DINA GILIO-WHITAKER, professor of American Indian Studies, Cal State San Marcos, and REBECCA ROBLEES, Acjachemen tribal member
The San Juan Capistrano City Council’s backpedaling on the Putuidem Cultural Park project is troubling for many reasons, and they are all related to California’s unspeakably genocidal history toward American Indians. More to the point is how this history is still constructing the present and manifesting itself in the ugliest of ways in arguments to commercialize what remains of the open space. The idea to develop the last remaining undeveloped Native site in Orange County with a glamping operation or any other project to generate money, subjecting the Native community to another act of dispossession, is immoral and disgusting. It is an act of erasure of Acjachemen people and culture, and a subtle act of genocide.
Historians and scholars understand American society as “settler colonialism,” where the goal is the acquisition of indigenous lands through the elimination of indigenous peoples. This can occur via the outright killing of indigenous peoples, and this is certainly what characterizes early California history. But it also happens in other ways through a system of never-ending aggression.
California history is finally recognized as a site of overt genocide. Don’t believe it? Even Governor Newsom recently delivered a long-overdue apology for California’s genocide. That was part one of the American-sponsored genocide, but by no means did it end there.

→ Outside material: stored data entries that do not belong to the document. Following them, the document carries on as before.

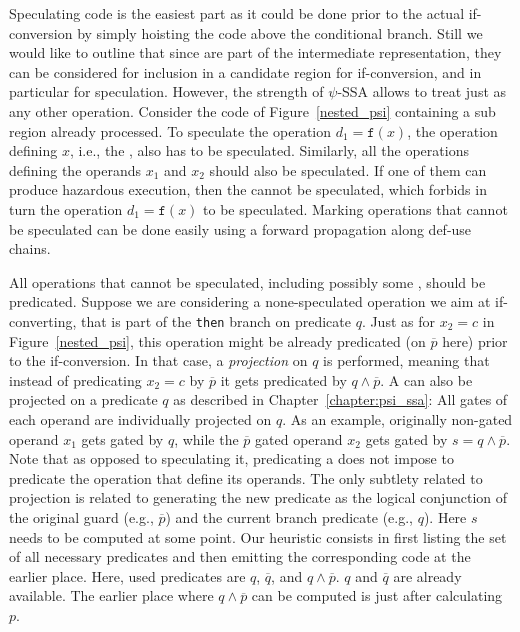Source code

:Speculating code is the easiest part as it could be done prior to the actual if-conversion by simply hoisting the code above the conditional branch. 
Still we would like to outline that since \psifuns are part of the intermediate representation, they can be considered for inclusion in a candidate region for if-conversion, and in particular for speculation. 
However, the strength of $\psi$-SSA allows to treat \psifuns just as any other operation. 
Consider the code of Figure~\ref{nested_psi} containing a sub region already processed. 
To speculate the operation $d_1=\texttt{f}(x)$, the operation defining $x$, i.e., the \psifun, also has to be speculated. 
Similarly, all the operations defining the operands $x_1$ and $x_2$ should also be speculated. 
If one of them can produce hazardous execution, then the \psifun cannot be speculated, which forbids in turn the operation $d_1=\texttt{f}(x)$ to be speculated. 
Marking operations that cannot be speculated can be done easily using a forward propagation along def-use chains.

All operations that cannot be speculated, including possibly some \psifuns, should be predicated. 
Suppose we are considering a none-speculated operation we aim at if-converting, that is part of the \texttt{then} branch on predicate $q$. 
Just as for $x_2=c$ in Figure~\ref{nested_psi}, this operation might be already predicated (on $\overline{p}$ here) prior to the if-conversion. 
In that case, a \textit{projection} on $q$ is performed, meaning that instead of predicating $x_2=c$ by $\overline{p}$ it gets predicated by $q\wedge \overline{p}$. 
A \psifun can also be projected on a predicate $q$ as described in Chapter~\ref{chapter:psi_ssa}: 
All gates of each operand are individually projected on $q$. 
As an example, originally non-gated operand $x_1$ gets gated by $q$, while the $\overline{p}$ gated operand $x_2$ gets gated by $s=q\wedge\overline{p}$. 
Note that as opposed to speculating it, predicating a \psifun does not impose to predicate the operation that define its operands. 
The only subtlety related to projection is related to generating the new predicate as the logical conjunction of the original guard (e.g., $\overline{p}$) and the current branch predicate (e.g., $q$). 
Here $s$ needs to be computed at some point. 
Our heuristic consists in first listing the set of all necessary predicates and then emitting the corresponding code at the earlier place. 
Here, used predicates are $q$, $\overline{q}$, and $q\wedge\overline{p}$. 
$q$ and $\overline{q}$ are already available. 
The earlier place where $q\wedge\overline{p}$ can be computed is just after calculating $p$.


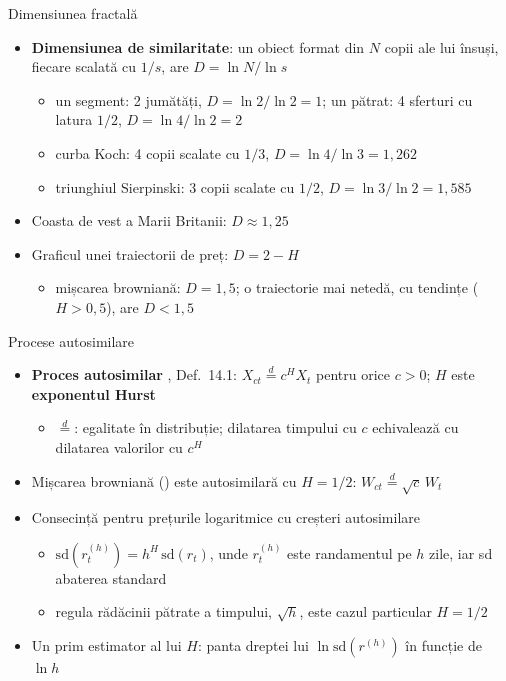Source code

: \begin{frame}{Dimensiunea fractală}
\itemsize{\small}
\begin{itemize}
    \item \textbf{Dimensiunea de similaritate}: un obiect format din $N$ copii ale lui însuși, fiecare scalată cu $1/s$, are $D = \ln N/\ln s$
    \begin{itemize}
        \item un segment: 2 jumătăți, $D = \ln 2/\ln 2 = 1$; un pătrat: 4 sferturi cu latura $1/2$, $D = \ln 4/\ln 2 = 2$
        \item curba Koch: 4 copii scalate cu $1/3$, $D = \ln 4/\ln 3 = 1{,}262$
        \item triunghiul Sierpinski: 3 copii scalate cu $1/2$, $D = \ln 3/\ln 2 = 1{,}585$
    \end{itemize}
    \item Coasta de vest a Marii Britanii: $D \approx 1{,}25$ 
    \item Graficul unei traiectorii de preț: $D = 2 - H$
    \begin{itemize}
        \item mișcarea browniană: $D = 1{,}5$; o traiectorie mai netedă, cu tendințe ($H > 0{,}5$), are $D < 1{,}5$
    \end{itemize}
\end{itemize}
\end{frame}

\begin{frame}{Procese autosimilare}
\itemsize{\small}
\begin{itemize}
    \item \textbf{Proces autosimilar} , Def.~14.1: $X_{ct} \overset{d}{=} c^H X_t$ pentru orice $c > 0$; $H$ este \textbf{exponentul Hurst}
    \begin{itemize}
        \item $\overset{d}{=}$: egalitate în distribuție; dilatarea timpului cu $c$ echivalează cu dilatarea valorilor cu $c^H$
    \end{itemize}
    \item Mișcarea browniană () este autosimilară cu $H = 1/2$: $W_{ct} \overset{d}{=} \sqrt{c}\,W_t$
    \item Consecință pentru prețurile logaritmice cu creșteri autosimilare
    \begin{itemize}
        \item $\mathrm{sd}(r_t^{(h)}) = h^H\,\mathrm{sd}(r_t)$, unde $r_t^{(h)}$ este randamentul pe $h$ zile, iar sd abaterea standard
        \item regula rădăcinii pătrate a timpului, $\sqrt{h}$, este cazul particular $H = 1/2$
    \end{itemize}
    \item Un prim estimator al lui $H$: panta dreptei lui $\ln \mathrm{sd}(r^{(h)})$ în funcție de $\ln h$
\end{itemize}
\end{frame}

Eighteen treaties made in California but never ratified constitute a history of the theft of seven million acres of land, which was concurrent with systematized indigenous slavery enabled and funded by the federal government. It lasted until the end of the 19th century, long after the African slave trade was abolished by the Fourteenth Amendment in 1865.

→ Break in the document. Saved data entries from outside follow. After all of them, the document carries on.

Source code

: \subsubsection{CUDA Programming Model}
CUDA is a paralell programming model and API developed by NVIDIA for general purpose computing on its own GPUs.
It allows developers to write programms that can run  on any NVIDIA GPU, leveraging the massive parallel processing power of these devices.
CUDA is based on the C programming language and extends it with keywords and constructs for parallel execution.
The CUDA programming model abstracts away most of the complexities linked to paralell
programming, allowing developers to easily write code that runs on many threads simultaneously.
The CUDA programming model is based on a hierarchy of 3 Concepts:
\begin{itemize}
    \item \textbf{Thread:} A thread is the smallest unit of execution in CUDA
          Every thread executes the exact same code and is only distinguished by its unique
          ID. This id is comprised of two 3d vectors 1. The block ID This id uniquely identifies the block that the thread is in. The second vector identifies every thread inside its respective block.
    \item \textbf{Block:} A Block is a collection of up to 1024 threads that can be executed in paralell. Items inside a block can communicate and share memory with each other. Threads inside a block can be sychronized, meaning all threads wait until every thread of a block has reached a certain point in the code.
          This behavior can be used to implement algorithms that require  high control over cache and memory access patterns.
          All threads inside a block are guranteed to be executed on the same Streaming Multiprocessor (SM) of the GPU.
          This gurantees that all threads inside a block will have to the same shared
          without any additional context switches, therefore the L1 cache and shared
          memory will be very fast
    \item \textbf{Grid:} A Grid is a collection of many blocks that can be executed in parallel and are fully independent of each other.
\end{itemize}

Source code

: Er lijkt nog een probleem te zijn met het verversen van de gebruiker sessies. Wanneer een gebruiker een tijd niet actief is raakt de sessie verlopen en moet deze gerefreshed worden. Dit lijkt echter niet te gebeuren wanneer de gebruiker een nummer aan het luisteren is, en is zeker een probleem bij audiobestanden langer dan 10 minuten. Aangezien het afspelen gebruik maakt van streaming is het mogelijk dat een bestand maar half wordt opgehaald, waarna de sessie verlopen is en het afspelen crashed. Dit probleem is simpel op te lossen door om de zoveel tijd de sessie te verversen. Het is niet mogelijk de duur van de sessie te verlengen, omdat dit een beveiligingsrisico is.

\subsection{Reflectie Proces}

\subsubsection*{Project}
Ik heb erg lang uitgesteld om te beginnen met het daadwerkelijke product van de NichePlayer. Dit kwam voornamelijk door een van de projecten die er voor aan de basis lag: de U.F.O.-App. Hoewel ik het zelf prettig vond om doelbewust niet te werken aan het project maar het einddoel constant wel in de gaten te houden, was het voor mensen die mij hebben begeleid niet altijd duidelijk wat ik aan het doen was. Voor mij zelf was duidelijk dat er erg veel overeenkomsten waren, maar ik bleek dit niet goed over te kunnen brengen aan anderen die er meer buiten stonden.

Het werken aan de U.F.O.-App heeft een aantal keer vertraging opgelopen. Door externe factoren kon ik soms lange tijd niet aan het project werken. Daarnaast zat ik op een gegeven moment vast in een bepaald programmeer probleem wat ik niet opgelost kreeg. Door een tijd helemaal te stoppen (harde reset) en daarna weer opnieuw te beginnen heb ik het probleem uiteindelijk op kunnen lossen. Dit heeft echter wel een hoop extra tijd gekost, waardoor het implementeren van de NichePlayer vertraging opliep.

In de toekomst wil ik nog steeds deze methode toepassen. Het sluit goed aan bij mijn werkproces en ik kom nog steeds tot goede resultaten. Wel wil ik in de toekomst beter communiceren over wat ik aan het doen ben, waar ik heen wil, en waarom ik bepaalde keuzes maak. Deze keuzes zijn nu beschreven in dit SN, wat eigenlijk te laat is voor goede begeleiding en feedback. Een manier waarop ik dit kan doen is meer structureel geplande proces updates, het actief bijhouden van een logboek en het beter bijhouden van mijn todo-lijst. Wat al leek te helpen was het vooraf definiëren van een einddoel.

The open space near J. Serra Catholic High School is all that is left of Acjachemen people’s beloved village site in San Juan Capistrano. It was bad enough that we had to endure the destruction of the major portion of Putuidem for the building of a school named for the instigator of California’s systematized slavery system. This was a recent genocidal act of erasure that is continued now with the shrinkage of the Putuidem Cultural Park to one small acre. This new assault is intolerable beyond words.
For a change, SJC, do the right thing by indigenous peoples and stick to the plan for a complete cultural park unencumbered by some crass, greed-driven commercial development. This is your last chance to get it right.